Data records
- - -

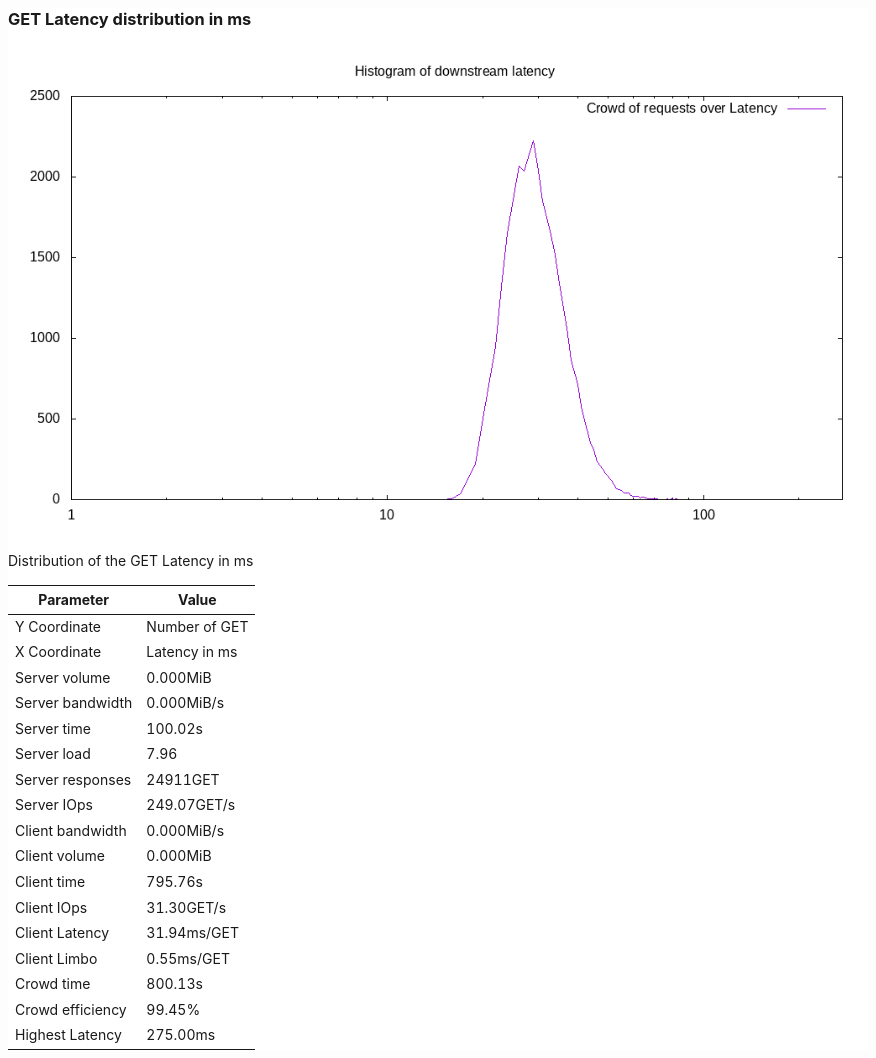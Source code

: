 
### GET Latency distribution in ms



![histogram-Latency-read-down-nClients=8-objectSize=0](evileye/histogram-Latency-read-down-nClients=8-objectSize=0-down.png)

Distribution of the GET Latency in ms

| Parameter | Value |
| --- | --- |
| Y Coordinate | Number of GET |
| X Coordinate | Latency in ms |
| Server volume | 0.000MiB|
| Server bandwidth | 0.000MiB/s |
| Server time | 100.02s |
| Server load | 7.96 |
| Server responses | 24911GET |
| Server IOps | 249.07GET/s |
| Client bandwidth | 0.000MiB/s |
| Client volume | 0.000MiB|
| Client time | 795.76s |
| Client IOps |  31.30GET/s  |
| Client Latency | 31.94ms/GET |
| Client Limbo | 0.55ms/GET |
| Crowd time | 800.13s |
| Crowd efficiency | 99.45% |
| Highest Latency | 275.00ms |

- - -

Directions for this task
Leaving out the pictures, restate each line of the listing above verbatim, from the opening line to the line bearing "Number of GET |", inclusive, and no more.

Completed exercise
Source code

: 
### GET Latency distribution in ms



![histogram-Latency-read-down-nClients=8-objectSize=0](evileye/histogram-Latency-read-down-nClients=8-objectSize=0-down.png)

Distribution of the GET Latency in ms

| Parameter | Value |
| --- | --- |
| Y Coordinate | Number of GET |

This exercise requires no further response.